A. Because factors and events in the global economy have had a significant impact historically on emerging market economies and asset valuation, we begin our analysis of EM investment opportunities at the global macroeconomic level. We look for themes and trends from that global perspective and then identify those countries that can benefit from those trends. For example, the United States is currently [as of June 2013] on a better growth trajectory than the developed nations of Europe. That means that emerging markets whose economies are tied to the U.S. economy, such as Mexico, are likely to experience stronger growth than emerging markets whose economic fortunes are more closely connected to developed Europe, such as Hungary or Poland.
Our fundamental research continues with a comparative analysis of the emerging markets, where we're looking at a number of factors. We want to determine which of the emerging markets are most likely to attract more investment flows, whether in terms of foreign trade, foreign direct investment, or debt, equity, or currency purchases. We consider the outlook for interest rates in light of the growth and inflation trajectory. Higher interest rates that are justified by the economic environment typically attract investment, so we look at changes in the interest-rate differential between one country and another as one sign that investment flows are likely to increase in one rather than in another. We also consider the relative accessibility of investment opportunity for foreign investors: whether Country A is more open to foreign investment than Country B; whether its financial infrastructure is sufficiently developed; and whether its terms of trade are favorable. Each country's political environment is important as well because government policies affect economic growth, the climate for investment, and credit rating.

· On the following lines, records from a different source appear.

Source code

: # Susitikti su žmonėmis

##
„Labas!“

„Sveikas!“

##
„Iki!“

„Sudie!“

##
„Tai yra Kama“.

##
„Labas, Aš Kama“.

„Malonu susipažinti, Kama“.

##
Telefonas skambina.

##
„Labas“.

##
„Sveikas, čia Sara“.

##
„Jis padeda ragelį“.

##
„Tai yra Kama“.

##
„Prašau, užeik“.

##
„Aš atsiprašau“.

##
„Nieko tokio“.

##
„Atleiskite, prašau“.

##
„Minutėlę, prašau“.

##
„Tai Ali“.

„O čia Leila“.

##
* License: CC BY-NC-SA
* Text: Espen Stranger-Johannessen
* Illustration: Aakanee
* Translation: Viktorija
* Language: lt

Once we've identified the individual countries that are of interest, we examine the investment opportunities within their fixed-income markets and search for the best relative value among those opportunities. And finally, we add one more layer of analysis. We look at what the market for a particular bond is telling us. Perhaps the opportunity is already priced into the bond and we need to look elsewhere. In effect, we calibrate what we think versus what's being played out in the market.
Q. Does the Fund employ a sell discipline?
A. Yes, but it's not a hard and fast rule. We don't decide to exit a trade if a move of, say, 2% occurs. A 2% move in a bond issued in a volatile currency may be normal, while in another bond, a 2% move may be extraordinary. We use measures of volatility to determine whether a given move is normal or extraordinary; evidence of the latter may indicate that we should exit out of the position.
As with any investment strategy, in addition to raising cash to satisfy redemptions, there are three primary investment reasons to get out of a position: (1) to take profits; (2) to reduce losses; or (3) to put the assets to work elsewhere. We sell when we've made some money, the market has reached our level of conviction on a position, and we believe there are fewer gains to be had. We sell when our investment thesis isn’t there anymore. For example, we may have extended duration on the expectation that a central bank would be easing rates; but the bank increased them instead. And we sell when the potential for better relative performance appears in another market.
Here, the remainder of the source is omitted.